Please return, exactly and only, the lines beginning at the top of the entries below and ending with the line containing "the few-shot classes of $\XXs$ and $\XXq$."; keep out the pictures.

Data section -
__________

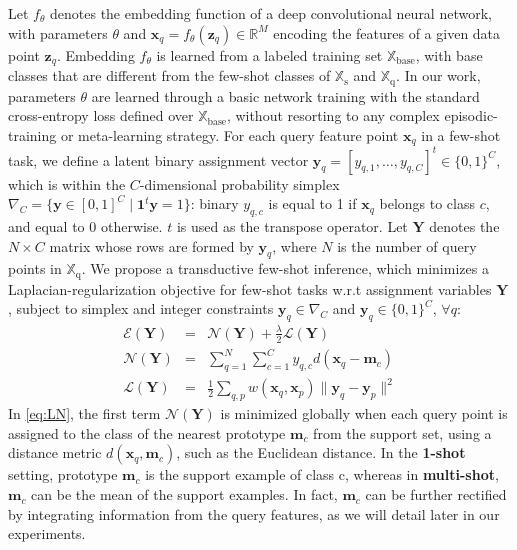 \documentclass{article}
\newcommand{\yy}{{\mathbf y}}
\newcommand{\ftheta}{f_{\theta}}
\newcommand{\xx}{\mathbf x}
\newcommand{\Ncal}{\mathcal{N}}
\newcommand{\Ecal}{\mathcal{E}}
\newcommand{\Lcal}{\mathcal{L}}
\newcommand{\xxq}{\mathbf{x}}
\newcommand{\zz}{\mathbf{z}}
\newcommand{\XXb}{\mathbb{X}_{\text{base}}}
\newcommand{\XXs}{\mathbb{X}_{\text{s}}}
\newcommand{\XXq}{\mathbb{X}_{\text{q}}}
\newcommand{\YY}{\mathbf Y}
\newcommand{\mm}{{\mathbf m}}
\begin{document}
Let $\ftheta$ denotes the embedding function of a deep convolutional neural network, with parameters $\theta$ and $\xx_q=\ftheta(\zz_q) \in \mathbb{R}^M$ encoding the features of a given data point $\zz_q$. Embedding $\ftheta$ is learned from a labeled training set $\XXb$, with  
base classes
that are different from 
the few-shot classes of $\XXs$ and $\XXq$.
In our work, parameters $\theta$ are learned through a basic network training with the standard cross-entropy loss defined over $\XXb$, without resorting to any complex episodic-training or meta-learning strategy. For each query feature point $\xxq_{q}$ in a few-shot task, we define a latent binary assignment vector $\yy_q = [y_{q,1}, \dots, y_{q,C}]^t \in\{0,1\}^C$, which is within the $C$-dimensional probability simplex $\nabla_C = \{\yy \in [0, 1]^C \; | \; {\mathbf 1}^t \yy = 1 \}$: binary $y_{q,c}$ is equal to 1 if $\xxq_q$ belongs to class $c$, and equal to 0 otherwise. $t$ is used as the transpose operator. Let $\YY$ denotes the $N \times C$ matrix whose rows are formed by $\yy_q$, where $N$ is the number of query points in $\XXq$. We propose a transductive few-shot inference, which minimizes a Laplacian-regularization objective for few-shot tasks w.r.t assignment variables $\YY$, subject to simplex and integer constraints $\yy_q \in \nabla_C$ and $\yy_q \in\{0,1\}^C$, $\forall q$:  
\begin{eqnarray}
\label{eq:LN}
{\Ecal}(\YY)  & = & {\Ncal(\YY)} + \frac{\lambda}{2} {\Lcal(\YY)} \\
{\Ncal(\YY)} & = & \sum_{q=1}^{N} \sum_{c=1}^C y_{q,c} d(\xxq_q - \mm_c) \nonumber\\
{\Lcal(\YY)} & = & \frac{1}{2} \sum_{q,p} w (\xxq_q, \xxq_p) \|\yy_q - \yy_p\|^2 \nonumber 
\end{eqnarray}
In \eqref{eq:LN}, the first term $\Ncal(\YY)$ is minimized globally when each query point is assigned to the class of the nearest prototype $\mm_c$ from the support set, using a distance metric $d(\xxq_q,\mm_c)$, such as the Euclidean distance. In the \textbf{1-shot} setting, prototype $\mm_c$ is the support example of class c, whereas in \textbf{multi-shot}, $\mm_c$ can be the  mean of the support examples. In fact, $\mm_c$ can be further rectified 
by integrating information from the query features, as we will detail later in our experiments. 
\end{document}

__________

Answer space -
 \documentclass{article}
\newcommand{\yy}{{\mathbf y}}
\newcommand{\ftheta}{f_{\theta}}
\newcommand{\xx}{\mathbf x}
\newcommand{\Ncal}{\mathcal{N}}
\newcommand{\Ecal}{\mathcal{E}}
\newcommand{\Lcal}{\mathcal{L}}
\newcommand{\xxq}{\mathbf{x}}
\newcommand{\zz}{\mathbf{z}}
\newcommand{\XXb}{\mathbb{X}_{\text{base}}}
\newcommand{\XXs}{\mathbb{X}_{\text{s}}}
\newcommand{\XXq}{\mathbb{X}_{\text{q}}}
\newcommand{\YY}{\mathbf Y}
\newcommand{\mm}{{\mathbf m}}
\begin{document}
Let $\ftheta$ denotes the embedding function of a deep convolutional neural network, with parameters $\theta$ and $\xx_q=\ftheta(\zz_q) \in \mathbb{R}^M$ encoding the features of a given data point $\zz_q$. Embedding $\ftheta$ is learned from a labeled training set $\XXb$, with  
base classes
that are different from 
the few-shot classes of $\XXs$ and $\XXq$.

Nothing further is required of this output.